● Required work
Below are records to transcribe in full and unchanged; omit every picture.

● Data section

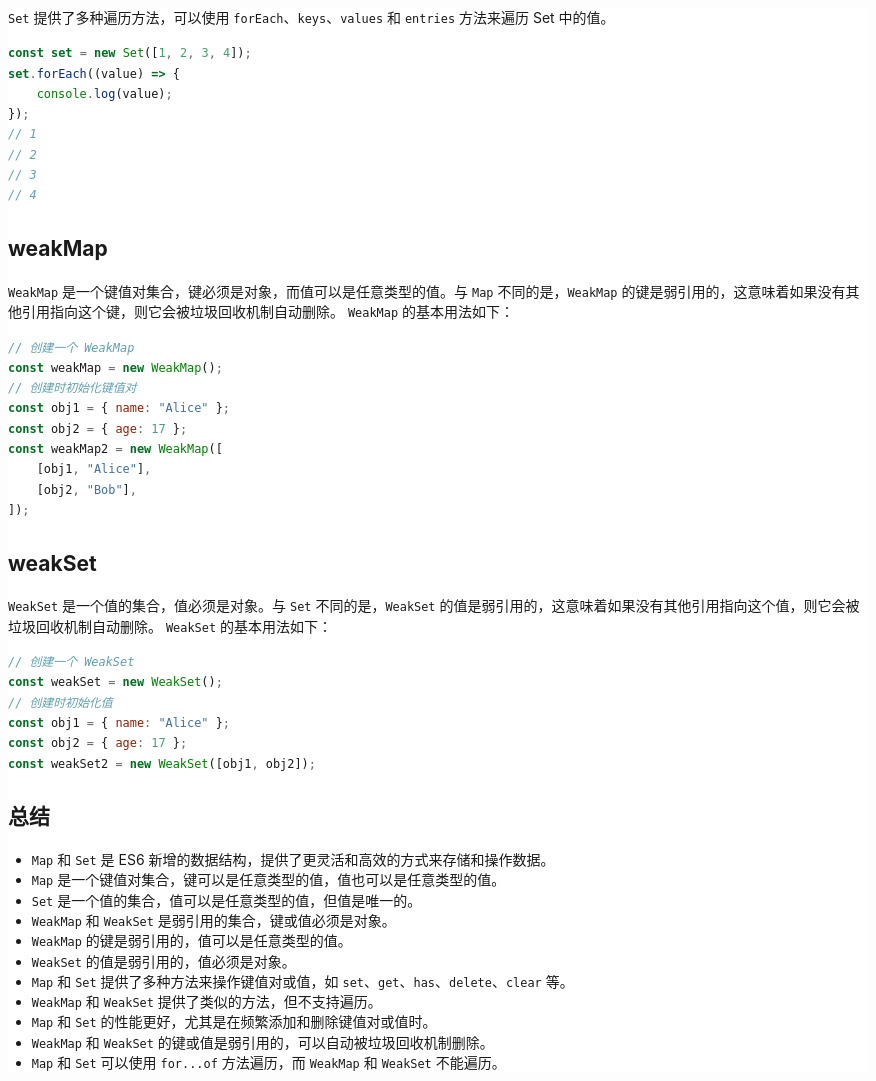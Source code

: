 `Set` 提供了多种遍历方法，可以使用 `forEach`、`keys`、`values` 和 `entries` 方法来遍历 Set 中的值。

```javascript
const set = new Set([1, 2, 3, 4]);
set.forEach((value) => {
	console.log(value);
});
// 1
// 2
// 3
// 4
```

## weakMap

`WeakMap` 是一个键值对集合，键必须是对象，而值可以是任意类型的值。与 `Map` 不同的是，`WeakMap` 的键是弱引用的，这意味着如果没有其他引用指向这个键，则它会被垃圾回收机制自动删除。
`WeakMap` 的基本用法如下：

```javascript
// 创建一个 WeakMap
const weakMap = new WeakMap();
// 创建时初始化键值对
const obj1 = { name: "Alice" };
const obj2 = { age: 17 };
const weakMap2 = new WeakMap([
	[obj1, "Alice"],
	[obj2, "Bob"],
]);
```

## weakSet

`WeakSet` 是一个值的集合，值必须是对象。与 `Set` 不同的是，`WeakSet` 的值是弱引用的，这意味着如果没有其他引用指向这个值，则它会被垃圾回收机制自动删除。
`WeakSet` 的基本用法如下：

```javascript
// 创建一个 WeakSet
const weakSet = new WeakSet();
// 创建时初始化值
const obj1 = { name: "Alice" };
const obj2 = { age: 17 };
const weakSet2 = new WeakSet([obj1, obj2]);
```

## 总结

- `Map` 和 `Set` 是 ES6 新增的数据结构，提供了更灵活和高效的方式来存储和操作数据。
- `Map` 是一个键值对集合，键可以是任意类型的值，值也可以是任意类型的值。
- `Set` 是一个值的集合，值可以是任意类型的值，但值是唯一的。
- `WeakMap` 和 `WeakSet` 是弱引用的集合，键或值必须是对象。
- `WeakMap` 的键是弱引用的，值可以是任意类型的值。
- `WeakSet` 的值是弱引用的，值必须是对象。
- `Map` 和 `Set` 提供了多种方法来操作键值对或值，如 `set`、`get`、`has`、`delete`、`clear` 等。
- `WeakMap` 和 `WeakSet` 提供了类似的方法，但不支持遍历。
- `Map` 和 `Set` 的性能更好，尤其是在频繁添加和删除键值对或值时。
- `WeakMap` 和 `WeakSet` 的键或值是弱引用的，可以自动被垃圾回收机制删除。
- `Map` 和 `Set` 可以使用 `for...of` 方法遍历，而 `WeakMap` 和 `WeakSet` 不能遍历。
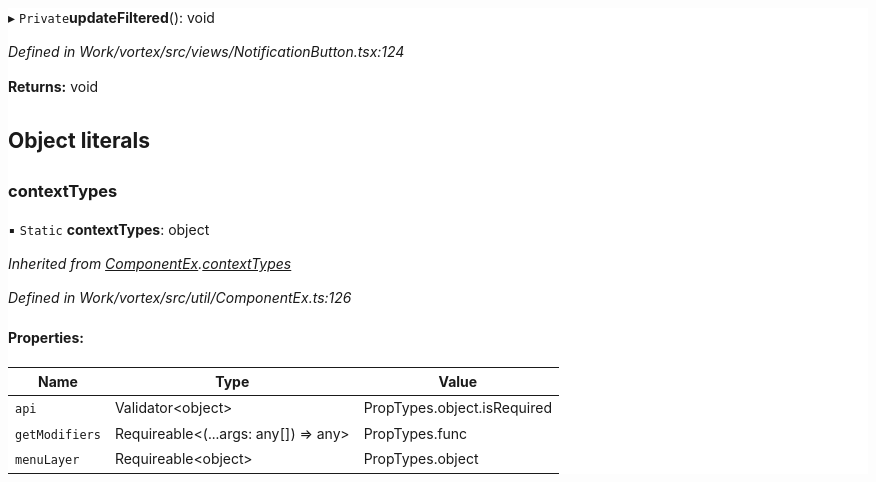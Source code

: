 ▸ `Private`**updateFiltered**(): void

*Defined in Work/vortex/src/views/NotificationButton.tsx:124*

**Returns:** void

## Object literals

### contextTypes

▪ `Static` **contextTypes**: object

*Inherited from [ComponentEx](componentex.md).[contextTypes](componentex.md#contexttypes)*

*Defined in Work/vortex/src/util/ComponentEx.ts:126*

#### Properties:

Name | Type | Value |
------ | ------ | ------ |
`api` | Validator\<object> | PropTypes.object.isRequired |
`getModifiers` | Requireable\<(...args: any[]) => any> | PropTypes.func |
`menuLayer` | Requireable\<object> | PropTypes.object |
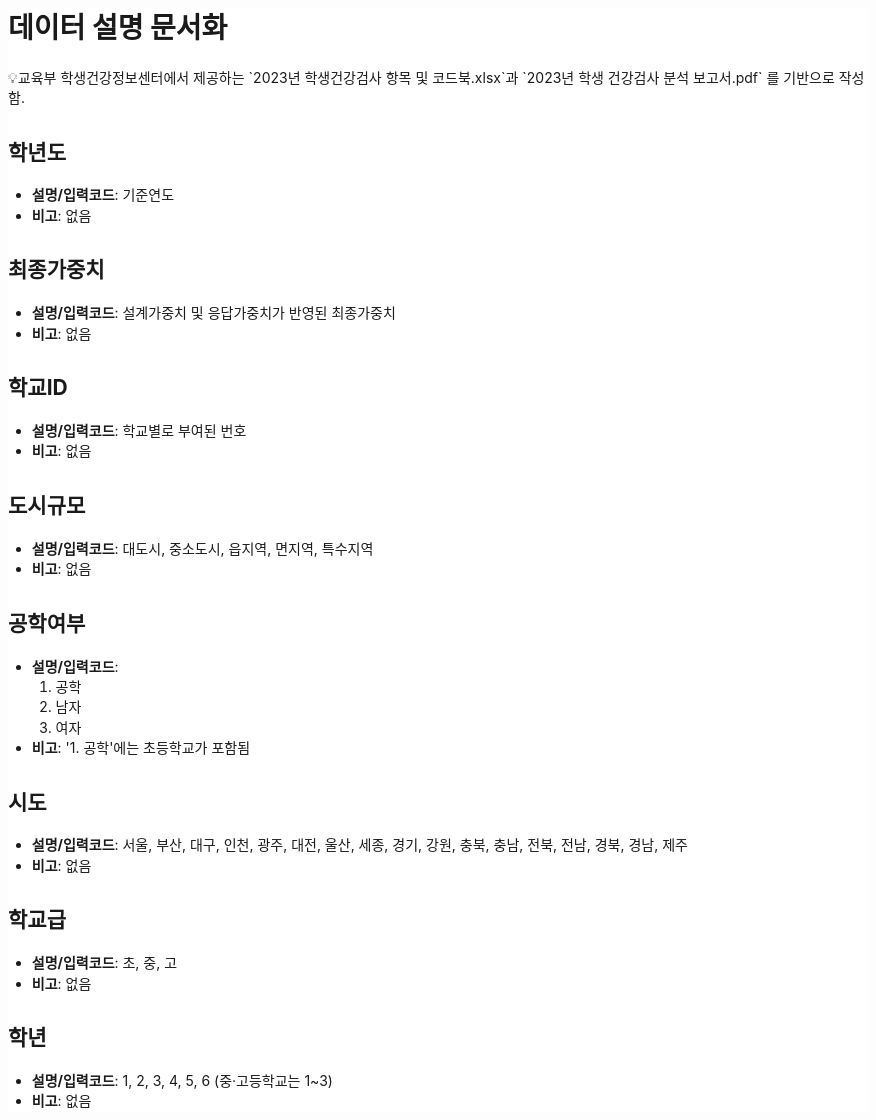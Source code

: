 # 데이터 설명 문서화

<aside>
💡교육부 학생건강정보센터에서 제공하는 `2023년 학생건강검사 항목 및 코드북.xlsx`과 `2023년 학생 건강검사 분석 보고서.pdf` 를 기반으로 작성함.

</aside>

## 학년도

- **설명/입력코드**: 기준연도
- **비고**: 없음

## 최종가중치

- **설명/입력코드**: 설계가중치 및 응답가중치가 반영된 최종가중치
- **비고**: 없음

## 학교ID

- **설명/입력코드**: 학교별로 부여된 번호
- **비고**: 없음

## 도시규모

- **설명/입력코드**: 대도시, 중소도시, 읍지역, 면지역, 특수지역
- **비고**: 없음

## 공학여부

- **설명/입력코드**:
    1. 공학
    2. 남자
    3. 여자
- **비고**: '1. 공학'에는 초등학교가 포함됨

## 시도

- **설명/입력코드**: 서울, 부산, 대구, 인천, 광주, 대전, 울산, 세종, 경기, 강원, 충북, 충남, 전북, 전남, 경북, 경남, 제주
- **비고**: 없음

## 학교급

- **설명/입력코드**: 초, 중, 고
- **비고**: 없음

## 학년

- **설명/입력코드**: 1, 2, 3, 4, 5, 6 (중·고등학교는 1~3)
- **비고**: 없음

● Answer below
Source code

: `Set` 提供了多种遍历方法，可以使用 `forEach`、`keys`、`values` 和 `entries` 方法来遍历 Set 中的值。

```javascript
const set = new Set([1, 2, 3, 4]);
set.forEach((value) => {
	console.log(value);
});
// 1
// 2
// 3
// 4
```

## weakMap

`WeakMap` 是一个键值对集合，键必须是对象，而值可以是任意类型的值。与 `Map` 不同的是，`WeakMap` 的键是弱引用的，这意味着如果没有其他引用指向这个键，则它会被垃圾回收机制自动删除。
`WeakMap` 的基本用法如下：

```javascript
// 创建一个 WeakMap
const weakMap = new WeakMap();
// 创建时初始化键值对
const obj1 = { name: "Alice" };
const obj2 = { age: 17 };
const weakMap2 = new WeakMap([
	[obj1, "Alice"],
	[obj2, "Bob"],
]);
```

## weakSet

`WeakSet` 是一个值的集合，值必须是对象。与 `Set` 不同的是，`WeakSet` 的值是弱引用的，这意味着如果没有其他引用指向这个值，则它会被垃圾回收机制自动删除。
`WeakSet` 的基本用法如下：

```javascript
// 创建一个 WeakSet
const weakSet = new WeakSet();
// 创建时初始化值
const obj1 = { name: "Alice" };
const obj2 = { age: 17 };
const weakSet2 = new WeakSet([obj1, obj2]);
```

## 总结

- `Map` 和 `Set` 是 ES6 新增的数据结构，提供了更灵活和高效的方式来存储和操作数据。
- `Map` 是一个键值对集合，键可以是任意类型的值，值也可以是任意类型的值。
- `Set` 是一个值的集合，值可以是任意类型的值，但值是唯一的。
- `WeakMap` 和 `WeakSet` 是弱引用的集合，键或值必须是对象。
- `WeakMap` 的键是弱引用的，值可以是任意类型的值。
- `WeakSet` 的值是弱引用的，值必须是对象。
- `Map` 和 `Set` 提供了多种方法来操作键值对或值，如 `set`、`get`、`has`、`delete`、`clear` 等。
- `WeakMap` 和 `WeakSet` 提供了类似的方法，但不支持遍历。
- `Map` 和 `Set` 的性能更好，尤其是在频繁添加和删除键值对或值时。
- `WeakMap` 和 `WeakSet` 的键或值是弱引用的，可以自动被垃圾回收机制删除。
- `Map` 和 `Set` 可以使用 `for...of` 方法遍历，而 `WeakMap` 和 `WeakSet` 不能遍历。
Source code

: ▸ `Private`**updateFiltered**(): void

*Defined in Work/vortex/src/views/NotificationButton.tsx:124*

**Returns:** void

## Object literals

### contextTypes

▪ `Static` **contextTypes**: object

*Inherited from [ComponentEx](componentex.md).[contextTypes](componentex.md#contexttypes)*

*Defined in Work/vortex/src/util/ComponentEx.ts:126*

#### Properties:

Name | Type | Value |
------ | ------ | ------ |
`api` | Validator\<object> | PropTypes.object.isRequired |
`getModifiers` | Requireable\<(...args: any[]) => any> | PropTypes.func |
`menuLayer` | Requireable\<object> | PropTypes.object |
Source code

: # 데이터 설명 문서화

<aside>
💡교육부 학생건강정보센터에서 제공하는 `2023년 학생건강검사 항목 및 코드북.xlsx`과 `2023년 학생 건강검사 분석 보고서.pdf` 를 기반으로 작성함.

</aside>

## 학년도

- **설명/입력코드**: 기준연도
- **비고**: 없음

## 최종가중치

- **설명/입력코드**: 설계가중치 및 응답가중치가 반영된 최종가중치
- **비고**: 없음

## 학교ID

- **설명/입력코드**: 학교별로 부여된 번호
- **비고**: 없음

## 도시규모

- **설명/입력코드**: 대도시, 중소도시, 읍지역, 면지역, 특수지역
- **비고**: 없음

## 공학여부

- **설명/입력코드**:
    1. 공학
    2. 남자
    3. 여자
- **비고**: '1. 공학'에는 초등학교가 포함됨

## 시도

- **설명/입력코드**: 서울, 부산, 대구, 인천, 광주, 대전, 울산, 세종, 경기, 강원, 충북, 충남, 전북, 전남, 경북, 경남, 제주
- **비고**: 없음

## 학교급

- **설명/입력코드**: 초, 중, 고
- **비고**: 없음

## 학년

- **설명/입력코드**: 1, 2, 3, 4, 5, 6 (중·고등학교는 1~3)
- **비고**: 없음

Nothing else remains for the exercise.